Abstract

Homologous compounds with complex crystal structures are considered as a new class of potential thermoelectric materials due to the possible low thermal conductivity. The thermoelectric properties of PbmBi2S3+m (m = 0, 1, and 3) homologous series are investigated in the temperature range of 300–800 K. The samples are prepared by a solution-based method assisted with EDTA-2Na in aqueous media, followed by sintering at 973 K. All obtained PbmBi2S3+m show an N-type degenerate semiconducting behavior, providing thermoelectric power factors, PF, of 3.7 μW·cm–1·K–2 for PbBi2S4 and 2.5 μW·cm–1·K–2 for Pb3Bi2S6 at 800 K. Meanwhile, very low thermal conductivities, κtotal, ranging from 0.55 to 0.65 and 0.93 to 1.17 W·m–1·K–1 are achieved at 300–800 K for PbBi2S4 and Pb3Bi2S6, respectively.
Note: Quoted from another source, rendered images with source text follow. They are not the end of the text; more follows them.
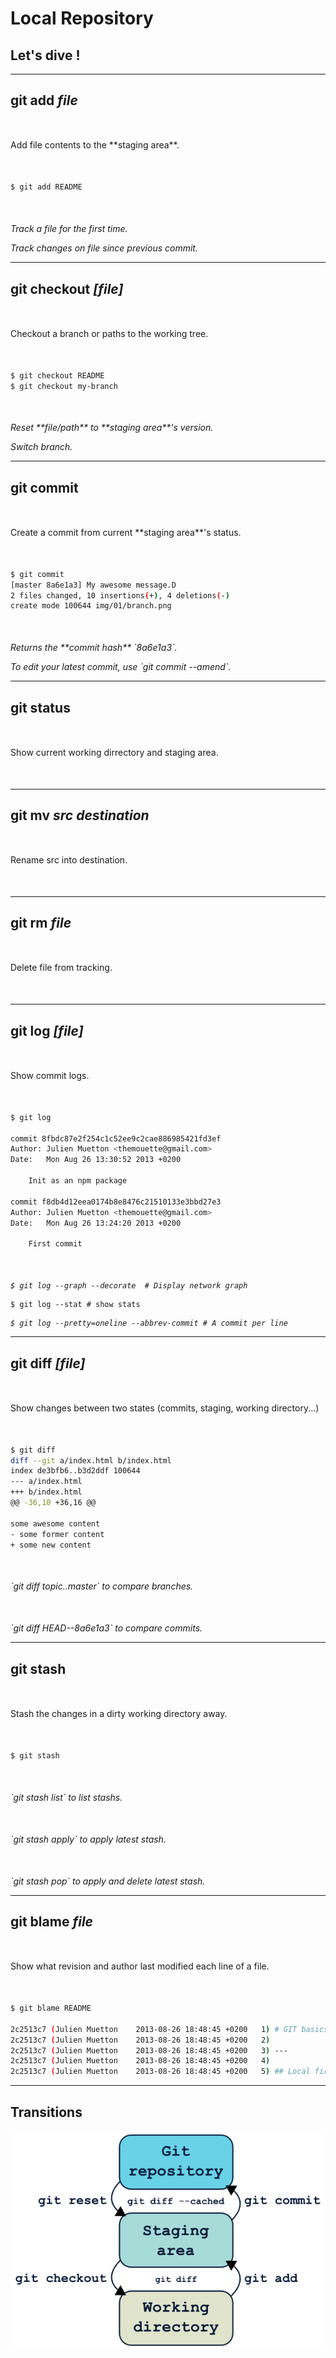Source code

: <!-- .slide: data-background="img/local-repository/plunge.jpg" data-background-size="cover" class="no-title" -->

# Local Repository

## Let's dive !

---

## git add <i>file</i>

<p style="margin:50px auto;">Add file contents to the **staging area**.</p>

``` sh
$ git add README
```

<p class="fragment" style="margin-top:50px;font-style:italic;">Track a file for the first time.</p>
<p class="fragment" style="font-style:italic;">Track changes on file since previous commit.</p>


---

## git checkout <i>[file]</i>

<p style="margin:50px auto;">Checkout a branch or paths to the working tree.</p>

``` sh
$ git checkout README
$ git checkout my-branch
```

<p class="fragment" style="margin-top:50px;font-style:italic;">Reset **file/path** to **staging area**'s version.</p>
<p class="fragment" style="font-style:italic;">Switch branch.</p>


---

## git commit

<p style="margin:50px auto;">Create a commit from current **staging area**'s status.</p>

``` sh
$ git commit
[master 8a6e1a3] My awesome message.D
2 files changed, 10 insertions(+), 4 deletions(-)
create mode 100644 img/01/branch.png
```

<p class="fragment" style="margin-top:50px;font-style:italic;">Returns the **commit hash** `8a6e1a3`.</p>
<p class="fragment" style="font-style:italic;">To edit your latest commit, use `git commit --amend`.</p>


---

## git status

<p style="margin:50px auto;">Show current working dirrectory and staging area.</p>


---

## git mv <i>src</i> <i>destination</i>

<p style="margin:50px auto;">Rename src into destination.</p>


---

## git rm <i>file</i>

<p style="margin:50px auto;">Delete file from tracking.</p>


---

## git log <i>[file]</i>

<p style="margin:50px auto;">Show commit logs.</p>

``` sh
$ git log

commit 8fbdc87e2f254c1c52ee9c2cae886985421fd3ef
Author: Julien Muetton <themouette@gmail.com>
Date:   Mon Aug 26 13:30:52 2013 +0200

    Init as an npm package

commit f8db4d12eea0174b8e8476c21510133e3bbd27e3
Author: Julien Muetton <themouette@gmail.com>
Date:   Mon Aug 26 13:24:20 2013 +0200

    First commit
```

<pre class="fragment" style="margin-top:50px;font-style:italic;">
<code class="sh">$ git log --graph --decorate  # Display network graph</code></pre>
<pre class="fragment">
<code class="sh">$ git log --stat # show stats</code></pre>
<pre class="fragment" style="font-style:italic;">
<code class="sh">$ git log --pretty=oneline --abbrev-commit # A commit per line</code></pre>


---

## git diff <i>[file]</i>

<p style="margin:50px auto;">Show changes between two states (commits, staging, working directory...)</p>

``` sh
$ git diff
diff --git a/index.html b/index.html
index de3bfb6..b3d2ddf 100644
--- a/index.html
+++ b/index.html
@@ -36,10 +36,16 @@

some awesome content
- some former content
+ some new content

```

<p class="fragment" style="margin-top:50px;font-style:italic;">`git diff topic..master` to compare branches.</p>
<p class="fragment" style="margin-top:50px;font-style:italic;">`git diff HEAD--8a6e1a3` to compare commits.</p>


---

## git stash

<p style="margin:50px auto;">Stash the changes in a dirty working directory away.</p>

``` sh
$ git stash
```

<p class="fragment" style="margin-top:50px;font-style:italic;">`git stash list` to list stashs.</p>
<p class="fragment" style="margin-top:50px;font-style:italic;">`git stash apply` to apply latest stash.</p>
<p class="fragment" style="margin-top:50px;font-style:italic;">`git stash pop` to apply and delete latest stash.</p>


---

## git blame <i>file</i>

<p style="margin:50px auto;">Show what revision and author last modified each line of a file.</p>

``` sh
$ git blame README

2c2513c7 (Julien Muetton    2013-08-26 18:48:45 +0200   1) # GIT basics
2c2513c7 (Julien Muetton    2013-08-26 18:48:45 +0200   2)
2c2513c7 (Julien Muetton    2013-08-26 18:48:45 +0200   3) ---
2c2513c7 (Julien Muetton    2013-08-26 18:48:45 +0200   4)
2c2513c7 (Julien Muetton    2013-08-26 18:48:45 +0200   5) ## Local first

```


---

## Transitions

![](img/local-repository/transitions.png)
Significantly, both PbBi2S4 and Pb3Bi2S6 reveal extremely low lattice thermal conductivities, κLat, of less than 0.46 and 0.79 W·m–1·K–1 over the entire temperature range, respectively. As a result, the highest thermoelectric figure of merit zT of 0.46 at 800 K is observed in PbBi2S4 due to a higher power factor and lower thermal conductivity compared with Pb3Bi2S6.